Retype the entries, please, from their first line to the line containing "### Career 💼", exactly and only those lines, minus the pictures.
########################################
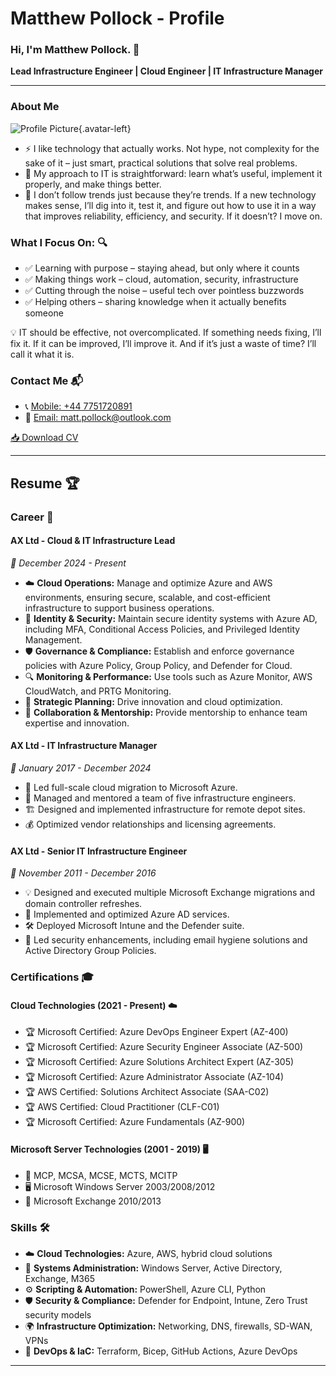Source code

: # Matthew Pollock - Profile

### Hi, I'm Matthew Pollock. 👋

**Lead Infrastructure Engineer | Cloud Engineer | IT Infrastructure Manager**  

---

### About Me

![Profile Picture](https://avatars.githubusercontent.com/u/110421070?s=400&v=4){.avatar-left}

- ⚡ I like technology that actually works. Not hype, not complexity for the sake of it – just smart, practical solutions that solve real problems.
- 🎯 My approach to IT is straightforward: learn what’s useful, implement it properly, and make things better.
- 🚀 I don’t follow trends just because they’re trends. If a new technology makes sense, I’ll dig into it, test it, and figure out how to use it in a way that improves reliability, efficiency, and security. If it doesn’t? I move on.

### What I Focus On: 🔍

- ✅ Learning with purpose – staying ahead, but only where it counts
- ✅ Making things work – cloud, automation, security, infrastructure
- ✅ Cutting through the noise – useful tech over pointless buzzwords
- ✅ Helping others – sharing knowledge when it actually benefits someone

💡 IT should be effective, not overcomplicated. If something needs fixing, I’ll fix it. If it can be improved, I’ll improve it. And if it’s just a waste of time? I’ll call it what it is.

### Contact Me 📬

- 📞 [Mobile: +44 7751720891](tel:+447751720891)
- 📧 [Email: matt.pollock@outlook.com](mailto:matt.pollock@outlook.com)

[📥 Download CV](Matthew_Pollock_CV.docx)

---

## Resume 🏆

### Career 💼

#### **AX Ltd - Cloud & IT Infrastructure Lead**  

*📅 December 2024 - Present*

- ☁️ **Cloud Operations:** Manage and optimize Azure and AWS environments, ensuring secure, scalable, and cost-efficient infrastructure to support business operations.
- 🔐 **Identity & Security:** Maintain secure identity systems with Azure AD, including MFA, Conditional Access Policies, and Privileged Identity Management.
- 🛡️ **Governance & Compliance:** Establish and enforce governance policies with Azure Policy, Group Policy, and Defender for Cloud.
- 🔍 **Monitoring & Performance:** Use tools such as Azure Monitor, AWS CloudWatch, and PRTG Monitoring.
- 🎯 **Strategic Planning:** Drive innovation and cloud optimization.
- 🤝 **Collaboration & Mentorship:** Provide mentorship to enhance team expertise and innovation.

#### **AX Ltd - IT Infrastructure Manager**  

*📅 January 2017 - December 2024*

- 🚀 Led full-scale cloud migration to Microsoft Azure.
- 👥 Managed and mentored a team of five infrastructure engineers.
- 🏗️ Designed and implemented infrastructure for remote depot sites.
- 💰 Optimized vendor relationships and licensing agreements.

#### **AX Ltd - Senior IT Infrastructure Engineer**  

*📅 November 2011 - December 2016*

- 💡 Designed and executed multiple Microsoft Exchange migrations and domain controller refreshes.
- 🔐 Implemented and optimized Azure AD services.
- 🛠️ Deployed Microsoft Intune and the Defender suite.
- 🚀 Led security enhancements, including email hygiene solutions and Active Directory Group Policies.

### Certifications 🎓

#### **Cloud Technologies (2021 - Present) ☁️**

- 🏆 Microsoft Certified: Azure DevOps Engineer Expert (AZ-400)
- 🏆 Microsoft Certified: Azure Security Engineer Associate (AZ-500)
- 🏆 Microsoft Certified: Azure Solutions Architect Expert (AZ-305)
- 🏆 Microsoft Certified: Azure Administrator Associate (AZ-104)
- 🏆 AWS Certified: Solutions Architect Associate (SAA-C02)
- 🏆 AWS Certified: Cloud Practitioner (CLF-C01)
- 🏆 Microsoft Certified: Azure Fundamentals (AZ-900)

#### **Microsoft Server Technologies (2001 - 2019) 🖥️**

- 🏅 MCP, MCSA, MCSE, MCTS, MCITP
- 🖥️ Microsoft Windows Server 2003/2008/2012
- 📧 Microsoft Exchange 2010/2013

### Skills 🛠️

- ☁️ **Cloud Technologies:** Azure, AWS, hybrid cloud solutions
- 🔧 **Systems Administration:** Windows Server, Active Directory, Exchange, M365
- ⚙️ **Scripting & Automation:** PowerShell, Azure CLI, Python
- 🛡️ **Security & Compliance:** Defender for Endpoint, Intune, Zero Trust security models
- 🌍 **Infrastructure Optimization:** Networking, DNS, firewalls, SD-WAN, VPNs
- 🔄 **DevOps & IaC:** Terraform, Bicep, GitHub Actions, Azure DevOps

---
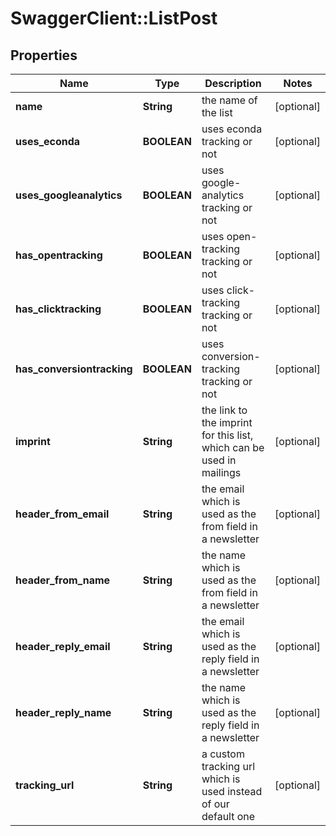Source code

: # SwaggerClient::ListPost

## Properties
Name | Type | Description | Notes
------------ | ------------- | ------------- | -------------
**name** | **String** | the name of the list | [optional] 
**uses_econda** | **BOOLEAN** | uses econda tracking or not | [optional] 
**uses_googleanalytics** | **BOOLEAN** | uses google-analytics tracking or not | [optional] 
**has_opentracking** | **BOOLEAN** | uses open-tracking tracking or not | [optional] 
**has_clicktracking** | **BOOLEAN** | uses click-tracking tracking or not | [optional] 
**has_conversiontracking** | **BOOLEAN** | uses conversion-tracking tracking or not | [optional] 
**imprint** | **String** | the link to the imprint for this list, which can be used in mailings | [optional] 
**header_from_email** | **String** | the email which is used as the from field in a newsletter | [optional] 
**header_from_name** | **String** | the name which is used as the from field in a newsletter | [optional] 
**header_reply_email** | **String** | the email which is used as the reply field in a newsletter | [optional] 
**header_reply_name** | **String** | the name which is used as the reply field in a newsletter | [optional] 
**tracking_url** | **String** | a custom tracking url which is used instead of our default one | [optional]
########################################
→ **Finished task**:
Source code

: # Matthew Pollock - Profile

### Hi, I'm Matthew Pollock. 👋

**Lead Infrastructure Engineer | Cloud Engineer | IT Infrastructure Manager**  

---

### About Me

![Profile Picture](https://avatars.githubusercontent.com/u/110421070?s=400&v=4){.avatar-left}

- ⚡ I like technology that actually works. Not hype, not complexity for the sake of it – just smart, practical solutions that solve real problems.
- 🎯 My approach to IT is straightforward: learn what’s useful, implement it properly, and make things better.
- 🚀 I don’t follow trends just because they’re trends. If a new technology makes sense, I’ll dig into it, test it, and figure out how to use it in a way that improves reliability, efficiency, and security. If it doesn’t? I move on.

### What I Focus On: 🔍

- ✅ Learning with purpose – staying ahead, but only where it counts
- ✅ Making things work – cloud, automation, security, infrastructure
- ✅ Cutting through the noise – useful tech over pointless buzzwords
- ✅ Helping others – sharing knowledge when it actually benefits someone

💡 IT should be effective, not overcomplicated. If something needs fixing, I’ll fix it. If it can be improved, I’ll improve it. And if it’s just a waste of time? I’ll call it what it is.

### Contact Me 📬

- 📞 [Mobile: +44 7751720891](tel:+447751720891)
- 📧 [Email: matt.pollock@outlook.com](mailto:matt.pollock@outlook.com)

[📥 Download CV](Matthew_Pollock_CV.docx)

---

## Resume 🏆

### Career 💼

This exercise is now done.